▶ _Exercise aim_:
Exclude all pictures, then write out exactly the lines below from the first one through the line with "## Table of Contents".

▶ _Raw data_:
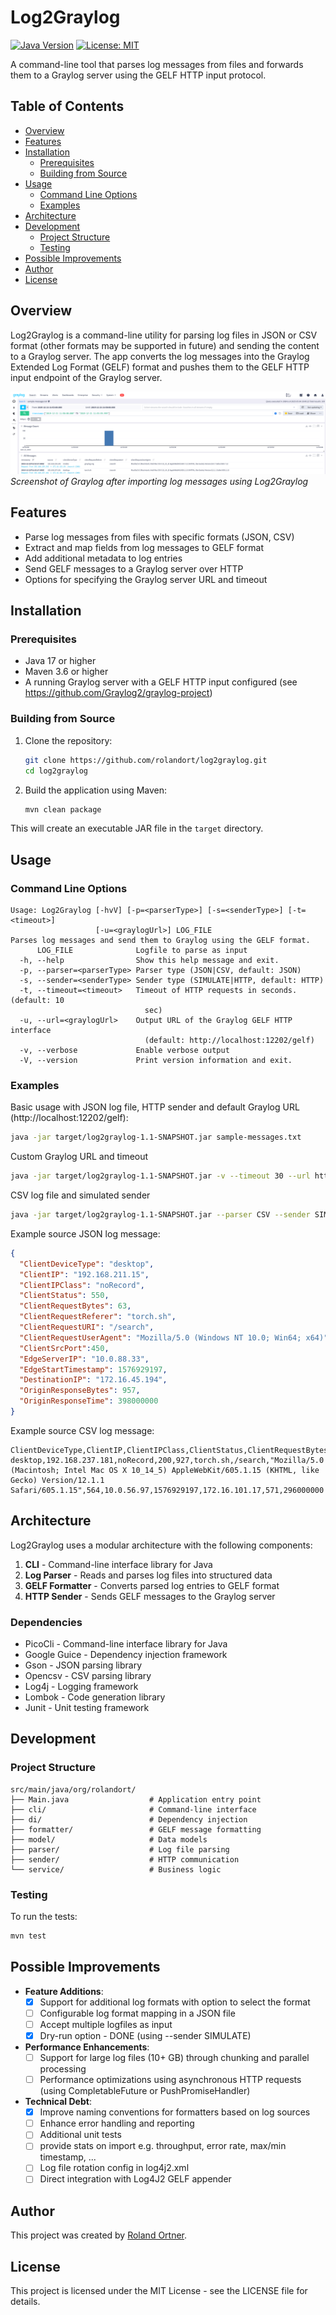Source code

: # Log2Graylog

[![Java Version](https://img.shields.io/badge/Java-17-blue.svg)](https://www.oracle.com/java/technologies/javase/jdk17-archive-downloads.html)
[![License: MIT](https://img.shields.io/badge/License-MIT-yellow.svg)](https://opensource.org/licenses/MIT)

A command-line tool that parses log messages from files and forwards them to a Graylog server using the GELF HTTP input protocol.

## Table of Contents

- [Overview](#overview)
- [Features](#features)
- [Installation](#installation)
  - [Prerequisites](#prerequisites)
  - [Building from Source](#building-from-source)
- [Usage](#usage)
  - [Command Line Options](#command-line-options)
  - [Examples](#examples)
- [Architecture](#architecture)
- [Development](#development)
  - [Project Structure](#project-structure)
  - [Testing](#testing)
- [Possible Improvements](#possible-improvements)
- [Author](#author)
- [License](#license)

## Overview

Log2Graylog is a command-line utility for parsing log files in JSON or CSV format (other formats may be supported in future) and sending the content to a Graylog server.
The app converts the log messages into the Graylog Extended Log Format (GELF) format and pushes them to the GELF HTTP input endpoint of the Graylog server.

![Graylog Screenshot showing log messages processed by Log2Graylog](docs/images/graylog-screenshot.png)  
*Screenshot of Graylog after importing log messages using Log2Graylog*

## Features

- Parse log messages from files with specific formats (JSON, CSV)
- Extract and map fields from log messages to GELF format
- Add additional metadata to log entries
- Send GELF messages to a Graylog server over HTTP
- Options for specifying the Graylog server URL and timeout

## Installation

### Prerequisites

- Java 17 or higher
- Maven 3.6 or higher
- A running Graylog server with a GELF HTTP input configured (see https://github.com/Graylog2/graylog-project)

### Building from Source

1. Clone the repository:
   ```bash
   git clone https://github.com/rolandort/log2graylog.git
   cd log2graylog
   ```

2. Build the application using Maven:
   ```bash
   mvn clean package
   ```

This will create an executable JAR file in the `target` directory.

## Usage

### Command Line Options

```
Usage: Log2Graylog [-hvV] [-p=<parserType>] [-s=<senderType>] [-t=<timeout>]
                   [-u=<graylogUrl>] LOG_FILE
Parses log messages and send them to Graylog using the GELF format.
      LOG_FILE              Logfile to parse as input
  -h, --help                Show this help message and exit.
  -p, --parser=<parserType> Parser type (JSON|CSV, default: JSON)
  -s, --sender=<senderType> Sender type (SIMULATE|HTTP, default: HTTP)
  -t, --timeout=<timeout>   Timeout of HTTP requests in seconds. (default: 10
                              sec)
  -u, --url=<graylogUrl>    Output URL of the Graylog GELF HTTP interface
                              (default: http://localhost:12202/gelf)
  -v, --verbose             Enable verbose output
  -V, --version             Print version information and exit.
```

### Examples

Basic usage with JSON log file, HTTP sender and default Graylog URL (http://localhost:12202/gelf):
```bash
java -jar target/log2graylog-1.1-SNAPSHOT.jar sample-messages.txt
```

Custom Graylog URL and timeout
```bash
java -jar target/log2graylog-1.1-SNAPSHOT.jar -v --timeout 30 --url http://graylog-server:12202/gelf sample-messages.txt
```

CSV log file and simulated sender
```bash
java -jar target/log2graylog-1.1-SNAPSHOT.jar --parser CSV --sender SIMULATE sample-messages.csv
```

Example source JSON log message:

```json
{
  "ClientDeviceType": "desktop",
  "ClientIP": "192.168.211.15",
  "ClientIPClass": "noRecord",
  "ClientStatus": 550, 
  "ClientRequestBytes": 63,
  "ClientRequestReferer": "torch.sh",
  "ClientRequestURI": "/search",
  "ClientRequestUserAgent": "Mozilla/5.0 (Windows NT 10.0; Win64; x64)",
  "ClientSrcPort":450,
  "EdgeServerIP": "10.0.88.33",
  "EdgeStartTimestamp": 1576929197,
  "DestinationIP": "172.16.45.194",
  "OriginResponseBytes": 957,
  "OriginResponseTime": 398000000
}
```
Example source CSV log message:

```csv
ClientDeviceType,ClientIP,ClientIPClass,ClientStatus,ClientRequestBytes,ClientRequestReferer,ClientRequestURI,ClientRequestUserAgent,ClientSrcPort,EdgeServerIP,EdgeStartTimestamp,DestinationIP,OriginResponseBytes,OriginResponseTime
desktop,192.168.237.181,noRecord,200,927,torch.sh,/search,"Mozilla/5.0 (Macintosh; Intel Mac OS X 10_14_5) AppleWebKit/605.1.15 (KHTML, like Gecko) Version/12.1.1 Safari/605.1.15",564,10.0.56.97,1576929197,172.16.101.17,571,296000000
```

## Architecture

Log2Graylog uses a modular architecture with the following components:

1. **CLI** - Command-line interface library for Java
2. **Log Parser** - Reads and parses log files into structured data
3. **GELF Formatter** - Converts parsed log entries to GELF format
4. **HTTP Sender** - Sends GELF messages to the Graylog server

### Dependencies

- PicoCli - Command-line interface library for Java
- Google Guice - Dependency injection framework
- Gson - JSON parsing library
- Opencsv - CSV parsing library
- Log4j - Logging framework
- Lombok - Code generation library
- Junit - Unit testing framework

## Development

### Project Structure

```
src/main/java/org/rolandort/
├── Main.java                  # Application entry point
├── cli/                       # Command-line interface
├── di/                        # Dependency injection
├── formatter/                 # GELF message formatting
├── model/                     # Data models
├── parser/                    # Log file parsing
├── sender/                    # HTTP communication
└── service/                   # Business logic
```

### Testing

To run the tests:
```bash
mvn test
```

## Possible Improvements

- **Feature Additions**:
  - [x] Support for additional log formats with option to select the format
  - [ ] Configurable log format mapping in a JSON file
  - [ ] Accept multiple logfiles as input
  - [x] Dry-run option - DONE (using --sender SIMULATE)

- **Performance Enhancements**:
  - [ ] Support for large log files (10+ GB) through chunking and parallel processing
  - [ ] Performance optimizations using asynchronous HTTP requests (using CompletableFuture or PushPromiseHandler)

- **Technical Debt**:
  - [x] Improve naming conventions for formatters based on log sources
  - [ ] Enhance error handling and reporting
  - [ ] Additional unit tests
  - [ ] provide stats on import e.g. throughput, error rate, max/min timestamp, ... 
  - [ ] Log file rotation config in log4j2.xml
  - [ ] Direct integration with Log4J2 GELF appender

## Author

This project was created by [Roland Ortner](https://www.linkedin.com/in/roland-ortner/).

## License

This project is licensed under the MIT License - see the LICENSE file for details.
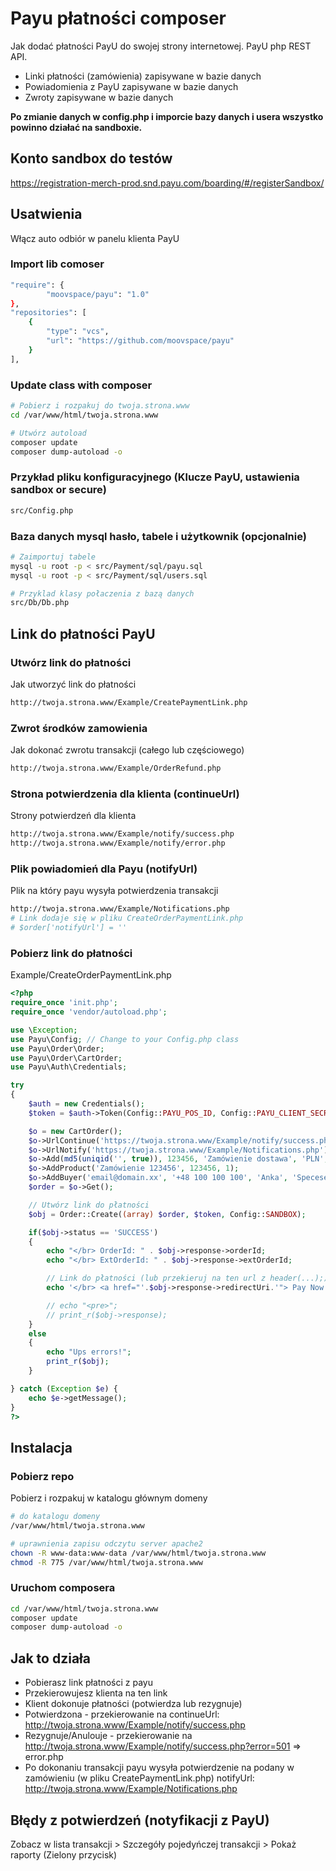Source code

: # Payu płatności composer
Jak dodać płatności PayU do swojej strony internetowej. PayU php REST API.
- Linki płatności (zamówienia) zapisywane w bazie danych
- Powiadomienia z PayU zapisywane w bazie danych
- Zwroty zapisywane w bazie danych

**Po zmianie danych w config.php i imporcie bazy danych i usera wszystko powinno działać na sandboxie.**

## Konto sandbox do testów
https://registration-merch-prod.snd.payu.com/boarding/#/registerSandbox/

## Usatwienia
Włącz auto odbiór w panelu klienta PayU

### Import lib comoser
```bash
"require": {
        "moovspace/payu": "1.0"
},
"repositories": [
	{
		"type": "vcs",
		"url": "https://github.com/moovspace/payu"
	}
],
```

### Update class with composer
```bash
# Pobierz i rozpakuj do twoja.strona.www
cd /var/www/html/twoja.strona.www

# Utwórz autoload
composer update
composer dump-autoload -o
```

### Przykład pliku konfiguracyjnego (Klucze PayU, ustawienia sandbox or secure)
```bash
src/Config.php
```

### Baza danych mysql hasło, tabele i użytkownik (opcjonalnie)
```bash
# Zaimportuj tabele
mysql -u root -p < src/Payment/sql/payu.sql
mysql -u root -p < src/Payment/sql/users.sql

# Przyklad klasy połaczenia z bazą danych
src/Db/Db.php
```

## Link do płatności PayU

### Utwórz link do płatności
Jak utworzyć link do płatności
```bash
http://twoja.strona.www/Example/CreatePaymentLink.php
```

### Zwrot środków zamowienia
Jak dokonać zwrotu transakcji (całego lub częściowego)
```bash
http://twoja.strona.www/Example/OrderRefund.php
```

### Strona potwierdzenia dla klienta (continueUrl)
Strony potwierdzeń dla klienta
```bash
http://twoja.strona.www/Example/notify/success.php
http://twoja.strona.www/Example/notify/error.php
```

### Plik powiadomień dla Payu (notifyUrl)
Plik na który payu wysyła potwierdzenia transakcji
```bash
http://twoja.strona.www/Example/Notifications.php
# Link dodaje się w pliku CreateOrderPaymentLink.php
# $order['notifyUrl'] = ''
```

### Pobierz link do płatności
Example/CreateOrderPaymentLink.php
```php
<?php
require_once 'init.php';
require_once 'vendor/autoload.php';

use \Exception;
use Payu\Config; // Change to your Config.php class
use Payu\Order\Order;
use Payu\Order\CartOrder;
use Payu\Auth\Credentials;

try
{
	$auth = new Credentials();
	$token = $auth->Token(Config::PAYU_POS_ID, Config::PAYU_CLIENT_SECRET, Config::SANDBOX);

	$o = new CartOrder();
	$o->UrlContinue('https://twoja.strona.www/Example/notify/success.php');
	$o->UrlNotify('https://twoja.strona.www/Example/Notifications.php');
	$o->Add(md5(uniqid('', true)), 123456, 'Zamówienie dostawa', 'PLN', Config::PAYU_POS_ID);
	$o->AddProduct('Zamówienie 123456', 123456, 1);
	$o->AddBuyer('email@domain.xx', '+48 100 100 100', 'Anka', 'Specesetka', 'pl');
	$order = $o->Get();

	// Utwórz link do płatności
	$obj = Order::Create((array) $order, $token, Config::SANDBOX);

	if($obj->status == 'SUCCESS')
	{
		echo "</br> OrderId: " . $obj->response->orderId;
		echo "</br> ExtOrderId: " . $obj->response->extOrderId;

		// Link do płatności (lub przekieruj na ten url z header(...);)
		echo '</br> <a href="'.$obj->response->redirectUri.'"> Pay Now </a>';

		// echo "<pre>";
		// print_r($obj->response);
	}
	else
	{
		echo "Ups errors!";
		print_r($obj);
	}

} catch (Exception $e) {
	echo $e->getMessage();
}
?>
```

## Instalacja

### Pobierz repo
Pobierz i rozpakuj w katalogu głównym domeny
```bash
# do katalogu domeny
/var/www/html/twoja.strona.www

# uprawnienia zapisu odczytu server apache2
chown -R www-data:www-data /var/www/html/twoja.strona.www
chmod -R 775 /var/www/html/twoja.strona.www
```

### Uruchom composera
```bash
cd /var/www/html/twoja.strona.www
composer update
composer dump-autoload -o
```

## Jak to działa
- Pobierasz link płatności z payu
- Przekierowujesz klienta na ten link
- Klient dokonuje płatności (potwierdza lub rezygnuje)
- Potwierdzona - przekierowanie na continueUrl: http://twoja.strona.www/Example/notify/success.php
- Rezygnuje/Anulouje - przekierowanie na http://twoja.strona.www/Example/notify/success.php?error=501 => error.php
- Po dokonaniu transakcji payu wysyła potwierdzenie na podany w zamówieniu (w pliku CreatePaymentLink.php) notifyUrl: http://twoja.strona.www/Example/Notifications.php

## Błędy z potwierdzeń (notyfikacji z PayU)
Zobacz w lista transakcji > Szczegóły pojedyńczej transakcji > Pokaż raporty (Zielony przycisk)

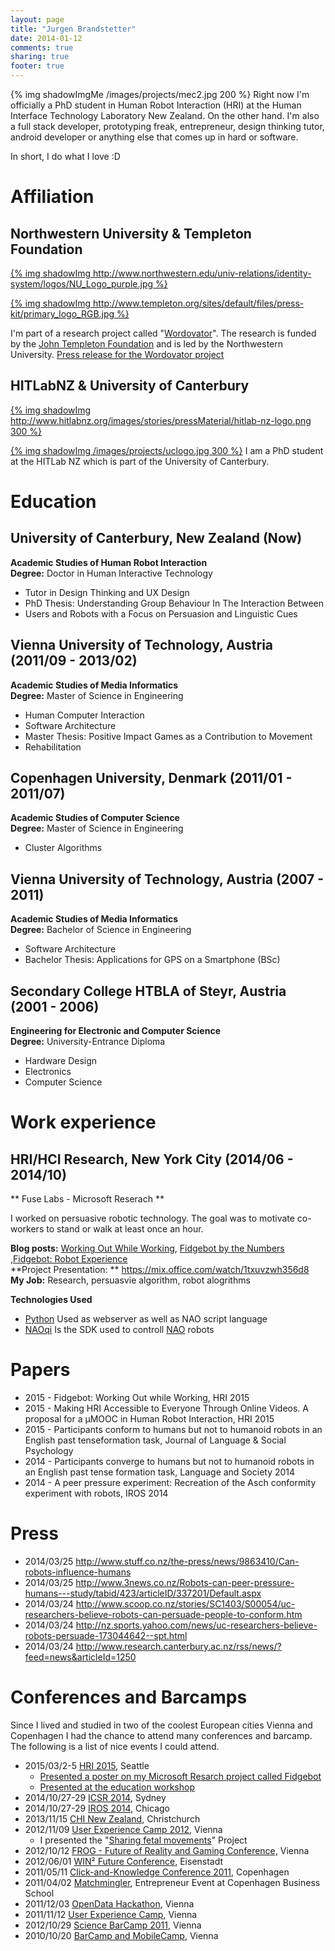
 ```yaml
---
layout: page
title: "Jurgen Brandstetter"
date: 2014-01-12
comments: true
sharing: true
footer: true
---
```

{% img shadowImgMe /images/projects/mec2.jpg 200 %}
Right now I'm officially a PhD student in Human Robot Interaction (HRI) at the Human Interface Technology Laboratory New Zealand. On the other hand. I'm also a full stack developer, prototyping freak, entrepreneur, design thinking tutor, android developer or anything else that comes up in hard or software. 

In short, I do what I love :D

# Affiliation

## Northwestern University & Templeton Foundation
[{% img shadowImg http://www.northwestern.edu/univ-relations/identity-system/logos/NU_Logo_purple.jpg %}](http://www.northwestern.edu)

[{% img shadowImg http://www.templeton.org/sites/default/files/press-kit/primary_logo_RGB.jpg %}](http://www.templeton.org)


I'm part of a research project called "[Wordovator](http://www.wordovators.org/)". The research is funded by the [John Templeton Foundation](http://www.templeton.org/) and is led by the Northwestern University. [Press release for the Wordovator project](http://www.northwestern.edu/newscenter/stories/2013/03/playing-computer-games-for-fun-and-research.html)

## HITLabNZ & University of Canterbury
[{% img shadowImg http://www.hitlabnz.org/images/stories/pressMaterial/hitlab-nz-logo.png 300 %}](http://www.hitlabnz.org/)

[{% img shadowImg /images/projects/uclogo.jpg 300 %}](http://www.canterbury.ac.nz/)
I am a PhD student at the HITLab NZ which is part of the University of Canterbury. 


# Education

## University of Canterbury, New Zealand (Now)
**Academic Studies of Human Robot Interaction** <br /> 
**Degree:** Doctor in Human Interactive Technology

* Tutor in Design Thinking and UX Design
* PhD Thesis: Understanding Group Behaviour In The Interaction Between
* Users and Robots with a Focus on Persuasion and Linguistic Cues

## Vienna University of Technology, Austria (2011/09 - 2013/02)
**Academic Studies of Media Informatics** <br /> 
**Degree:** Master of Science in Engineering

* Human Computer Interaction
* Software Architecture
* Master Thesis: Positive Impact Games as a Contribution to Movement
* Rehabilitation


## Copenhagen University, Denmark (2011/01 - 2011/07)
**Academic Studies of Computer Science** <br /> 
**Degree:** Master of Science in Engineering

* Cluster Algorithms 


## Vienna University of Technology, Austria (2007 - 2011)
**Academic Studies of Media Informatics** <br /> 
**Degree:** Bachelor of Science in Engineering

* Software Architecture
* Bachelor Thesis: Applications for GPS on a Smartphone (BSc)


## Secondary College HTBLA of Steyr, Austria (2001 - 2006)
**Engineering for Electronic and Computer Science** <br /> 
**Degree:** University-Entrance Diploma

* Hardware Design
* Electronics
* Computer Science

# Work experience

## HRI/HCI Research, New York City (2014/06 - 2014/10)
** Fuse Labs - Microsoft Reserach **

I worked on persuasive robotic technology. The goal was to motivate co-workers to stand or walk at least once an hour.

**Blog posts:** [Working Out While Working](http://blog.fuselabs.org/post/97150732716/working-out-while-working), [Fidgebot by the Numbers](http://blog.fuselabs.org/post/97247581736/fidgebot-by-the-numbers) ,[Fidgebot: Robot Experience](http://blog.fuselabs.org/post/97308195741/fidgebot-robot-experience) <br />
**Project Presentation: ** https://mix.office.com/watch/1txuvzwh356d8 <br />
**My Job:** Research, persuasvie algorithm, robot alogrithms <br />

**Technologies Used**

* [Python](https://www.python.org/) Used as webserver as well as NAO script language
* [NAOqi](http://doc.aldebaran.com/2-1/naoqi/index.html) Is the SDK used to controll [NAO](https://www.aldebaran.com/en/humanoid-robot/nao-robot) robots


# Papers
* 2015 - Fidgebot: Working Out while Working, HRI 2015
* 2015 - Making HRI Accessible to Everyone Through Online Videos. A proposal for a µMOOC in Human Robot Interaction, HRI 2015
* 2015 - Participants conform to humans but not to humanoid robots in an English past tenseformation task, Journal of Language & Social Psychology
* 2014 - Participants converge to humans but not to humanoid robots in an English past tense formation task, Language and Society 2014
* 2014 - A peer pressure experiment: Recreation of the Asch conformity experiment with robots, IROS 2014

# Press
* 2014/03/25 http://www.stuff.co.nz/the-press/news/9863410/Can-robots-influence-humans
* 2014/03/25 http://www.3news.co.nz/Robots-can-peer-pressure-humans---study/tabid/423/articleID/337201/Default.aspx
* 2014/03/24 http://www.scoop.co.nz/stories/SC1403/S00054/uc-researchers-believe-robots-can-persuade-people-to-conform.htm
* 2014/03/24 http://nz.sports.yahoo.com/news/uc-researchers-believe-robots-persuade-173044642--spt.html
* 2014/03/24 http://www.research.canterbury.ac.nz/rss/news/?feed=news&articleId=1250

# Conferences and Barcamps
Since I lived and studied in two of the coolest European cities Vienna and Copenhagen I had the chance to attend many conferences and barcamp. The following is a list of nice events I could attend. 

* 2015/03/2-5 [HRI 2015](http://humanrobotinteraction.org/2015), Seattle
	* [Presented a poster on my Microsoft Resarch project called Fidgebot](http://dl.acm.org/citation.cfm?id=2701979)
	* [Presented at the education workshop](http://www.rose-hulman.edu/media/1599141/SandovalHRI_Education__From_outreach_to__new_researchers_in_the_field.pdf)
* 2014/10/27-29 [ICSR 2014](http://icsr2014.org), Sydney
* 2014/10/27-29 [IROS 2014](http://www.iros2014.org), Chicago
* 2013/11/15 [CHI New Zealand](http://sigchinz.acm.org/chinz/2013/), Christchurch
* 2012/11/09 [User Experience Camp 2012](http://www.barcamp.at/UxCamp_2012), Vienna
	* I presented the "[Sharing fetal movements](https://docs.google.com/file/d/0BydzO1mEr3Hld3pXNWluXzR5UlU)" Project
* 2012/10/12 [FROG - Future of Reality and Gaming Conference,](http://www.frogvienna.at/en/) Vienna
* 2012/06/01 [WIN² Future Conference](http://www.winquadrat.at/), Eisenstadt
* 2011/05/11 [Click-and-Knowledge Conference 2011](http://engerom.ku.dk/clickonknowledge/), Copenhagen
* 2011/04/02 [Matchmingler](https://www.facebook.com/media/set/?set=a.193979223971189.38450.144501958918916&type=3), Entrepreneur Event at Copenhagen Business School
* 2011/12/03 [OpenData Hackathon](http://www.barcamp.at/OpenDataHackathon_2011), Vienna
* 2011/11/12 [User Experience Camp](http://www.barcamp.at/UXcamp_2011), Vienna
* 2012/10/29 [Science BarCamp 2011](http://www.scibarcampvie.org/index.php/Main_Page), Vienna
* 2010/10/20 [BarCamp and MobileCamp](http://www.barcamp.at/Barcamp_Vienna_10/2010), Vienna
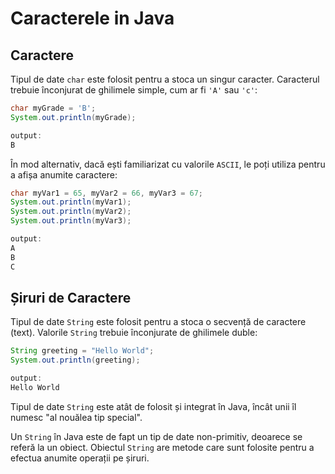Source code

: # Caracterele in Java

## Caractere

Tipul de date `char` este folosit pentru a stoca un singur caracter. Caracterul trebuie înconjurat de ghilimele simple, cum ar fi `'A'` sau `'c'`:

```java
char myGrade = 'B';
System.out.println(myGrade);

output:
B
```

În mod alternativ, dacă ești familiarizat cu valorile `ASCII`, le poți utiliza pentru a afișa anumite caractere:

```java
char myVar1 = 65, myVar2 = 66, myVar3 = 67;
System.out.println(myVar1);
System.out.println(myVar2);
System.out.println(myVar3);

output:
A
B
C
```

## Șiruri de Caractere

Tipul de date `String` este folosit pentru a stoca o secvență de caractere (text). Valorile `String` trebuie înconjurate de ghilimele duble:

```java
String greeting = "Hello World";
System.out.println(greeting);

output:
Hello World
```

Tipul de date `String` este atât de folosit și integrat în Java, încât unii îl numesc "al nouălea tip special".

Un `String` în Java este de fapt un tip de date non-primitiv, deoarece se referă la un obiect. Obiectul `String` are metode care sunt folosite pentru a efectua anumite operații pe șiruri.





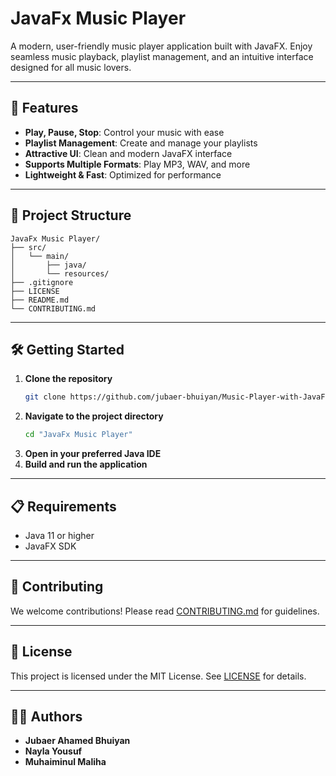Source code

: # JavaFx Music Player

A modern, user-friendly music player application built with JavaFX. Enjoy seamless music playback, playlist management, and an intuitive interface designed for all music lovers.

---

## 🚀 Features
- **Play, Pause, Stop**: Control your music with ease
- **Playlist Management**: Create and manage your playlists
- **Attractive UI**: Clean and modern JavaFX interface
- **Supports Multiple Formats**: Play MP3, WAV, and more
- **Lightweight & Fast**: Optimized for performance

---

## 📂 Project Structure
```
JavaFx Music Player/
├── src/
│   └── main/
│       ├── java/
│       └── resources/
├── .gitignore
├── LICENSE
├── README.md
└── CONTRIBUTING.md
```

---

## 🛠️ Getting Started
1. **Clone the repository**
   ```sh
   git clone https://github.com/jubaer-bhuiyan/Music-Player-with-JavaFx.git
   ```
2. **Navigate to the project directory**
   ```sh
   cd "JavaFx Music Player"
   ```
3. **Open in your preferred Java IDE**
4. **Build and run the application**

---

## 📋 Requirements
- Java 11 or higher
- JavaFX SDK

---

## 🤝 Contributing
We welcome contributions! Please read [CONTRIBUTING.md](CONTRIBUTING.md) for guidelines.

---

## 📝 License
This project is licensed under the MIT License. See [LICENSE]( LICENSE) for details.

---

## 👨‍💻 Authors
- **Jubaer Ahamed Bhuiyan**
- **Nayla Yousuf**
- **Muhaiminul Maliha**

▶ _Solved problem_:
Source code

: # Log2Graylog

[![Java Version](https://img.shields.io/badge/Java-17-blue.svg)](https://www.oracle.com/java/technologies/javase/jdk17-archive-downloads.html)
[![License: MIT](https://img.shields.io/badge/License-MIT-yellow.svg)](https://opensource.org/licenses/MIT)

A command-line tool that parses log messages from files and forwards them to a Graylog server using the GELF HTTP input protocol.

## Table of Contents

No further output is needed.